Looking in detail at one example from the 2015 EPA report, which discusses many sectors, Karl noted that it includes a thorough documentation of the cascading impacts of changes in climate on water quality in the coming decades. The authors fed information about expected changes into models for areas related to water supply, such as river flow and water demand, also factoring in weather patterns, and then used those models to work out a water quality index to help readers understand the range of possible impacts and their costs. Other issues are addressed in a similar way.
It is also important, Karl added, to be clear about areas where it is more difficult to outline the potential cascading effects. The interactions among and within complex systems—such as the way energy, agriculture, water, transportation, drought, wildfires, and rising temperatures interact—are difficult to map. But it is these “complex cascades” that bring the greatest potential risks to society, so it is critical that the NCA4 communicate effectively about these risks, in his view.
Participants elaborated on several of these opening points. One observed that the frameworks scientists have customarily used to characterize risk do not apply well to climate change. For example, the assumption that the relationships between exposure to a risk factor and response to it are constant over time—which may hold in many situations—is not true for climate. In order to
convey the cascading nature of risks, this person suggested, it is important to factor in varying degrees of vulnerability to particular risks. Another participant also called attention to the significant variation in circumstances, vulnerabilities, and risk that face people and systems across geographic regions and sectors.
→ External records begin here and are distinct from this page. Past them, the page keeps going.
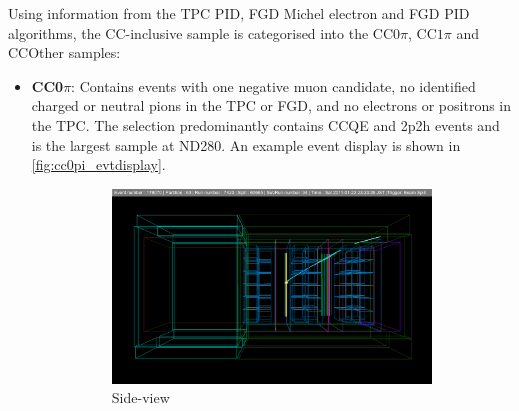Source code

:Using information from the TPC PID, FGD Michel electron and FGD PID algorithms, the \numu CC-inclusive sample is categorised into the CC$0\pi$, CC$1\pi$ and CCOther samples:
\begin{itemize}
	\item \textbf{CC0$\pi$}: Contains events with one negative muon candidate, no identified charged or neutral pions in the TPC or FGD, and no electrons or positrons in the TPC. The selection predominantly contains CCQE and 2p2h events and is the largest sample at ND280. An example event display is shown in \autoref{fig:cc0pi_evtdisplay}.
	\begin{figure}[h]
		\begin{subfigure}[t]{0.49\textwidth}
			\includegraphics[width=\textwidth, trim={25mm 28mm 30mm 30mm}, clip]{figures/numu/evtdisplay/CC0pi_7423_34_179070_perX0Z_all}
			\caption{Side-view}
		\end{subfigure}
		\begin{subfigure}[t]{0.49\textwidth}

\end{subfigure}
\end{figure}
\end{itemize}
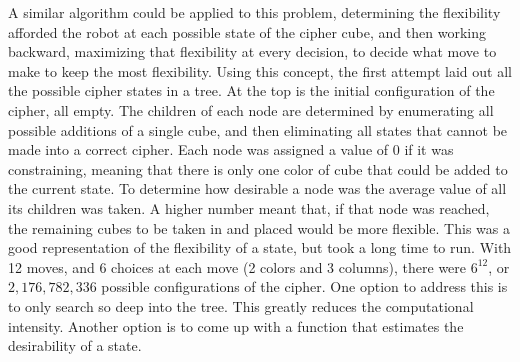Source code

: \documentclass{article}
\begin{document}
A similar algorithm could be applied to this problem, determining the flexibility afforded the robot at each possible state of the cipher cube, and then working backward, maximizing that flexibility at every decision, to decide what move to make to keep the most flexibility. Using this concept, the first attempt laid out all the possible cipher states in a tree. At the top is the initial configuration of the cipher, all empty. The children of each node are determined by enumerating all possible additions of a single cube, and then eliminating all states that cannot be made into a correct cipher. Each node was assigned a value of 0 if it was constraining, meaning that there is only one color of cube that could be added to the current state. To determine how desirable a node was the average value of all its children was taken. A higher number meant that, if that node was reached, the remaining cubes to be taken in and placed would be more flexible. This was a good representation of the flexibility of a state, but took a long time to run. With 12 moves, and 6 choices at each move (2 colors and 3 columns), there were $6^12$, or $2,176,782,336$ possible configurations of the cipher. One option to address this is to only search so deep into the tree. This greatly reduces the computational intensity. Another option is to come up with a function that estimates the desirability of a state.
\end{document}
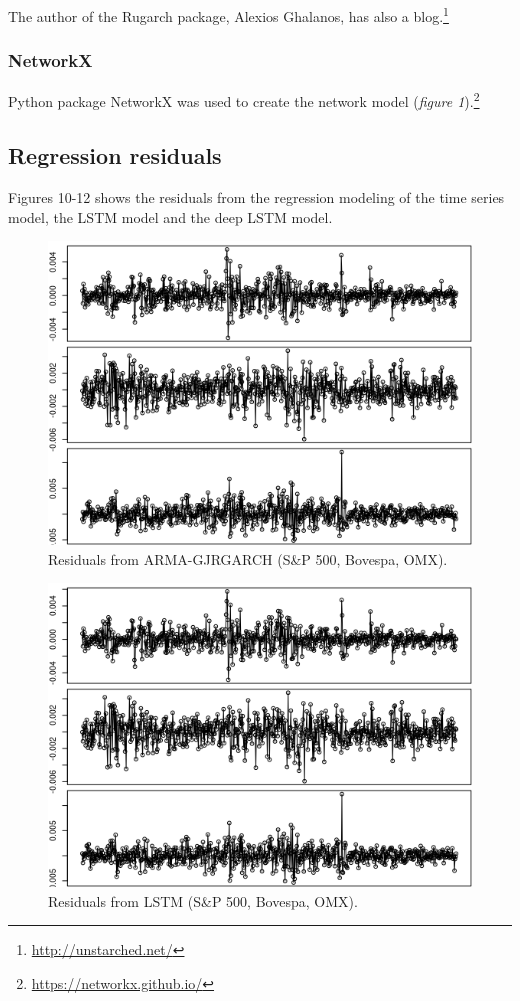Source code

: \documentclass[12pt, letterpaper]{amsart}%
\begin{document}
The author of the Rugarch package, Alexios Ghalanos, has also a blog.\footnote{\url{http://unstarched.net/}}

\subsubsection{NetworkX}
Python package NetworkX was used to create the network model (\textit{figure 1}).\footnote{\url{https://networkx.github.io/}}

\subsection{Regression residuals}
Figures 10-12 shows the residuals from the regression modeling of the time series model, the LSTM model and the deep LSTM model.


\begin{figure}
\caption{Residuals from ARMA-GJRGARCH (S\&P 500, Bovespa, OMX).}
\centering
\includegraphics[scale=0.8]{garch_resid.png}
\end{figure}

\begin{figure}[H]
\caption{Residuals from LSTM (S\&P 500, Bovespa, OMX).}
\centering
\includegraphics[scale=0.8]{lstm_resid.png}
\end{figure}
\end{document}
Nonmonetary measures are needed to help people understand the real risks, a participant noted, and several measures were identified. In the domain of human health, for example, lost life expectancy and days lost to illness and disability can help quantify some effects. It is a big challenge, however, to educate people about how dependent humans are on ecosystems, a participant noted. As the importance of ecosystems to food and water supplies, for example, becomes better understood, measures of how badly ecosystems are being disrupted by climate change will become effective tools.
Another issue raised was that the time trajectories for different elements of the discussion are so different. As one participant noted, three separate timelines are key: the time required for climate science to reduce the uncertainties in risk forecasts, the time it will take for impacts to be felt and for society to identify and execute responses, and the length of time many of the impacts will last. These timelines do not align well, so people may fail to fully understand the consequences of their actions until it is too late to avert those consequences. By one estimate, another participant pointed out, sea-level rise will be as much as 25 meters over the next 10,000 years, even if all greenhouse gas emissions related to human activity stop by the year 2100. In that context, the time it will take to transform the world’s energy system may be the most critical timescale. The $25 trillion energy infrastructure, which is currently 80 percent fossil fuel-based, cannot be transformed in a time span shorter than several decades, in that person’s view.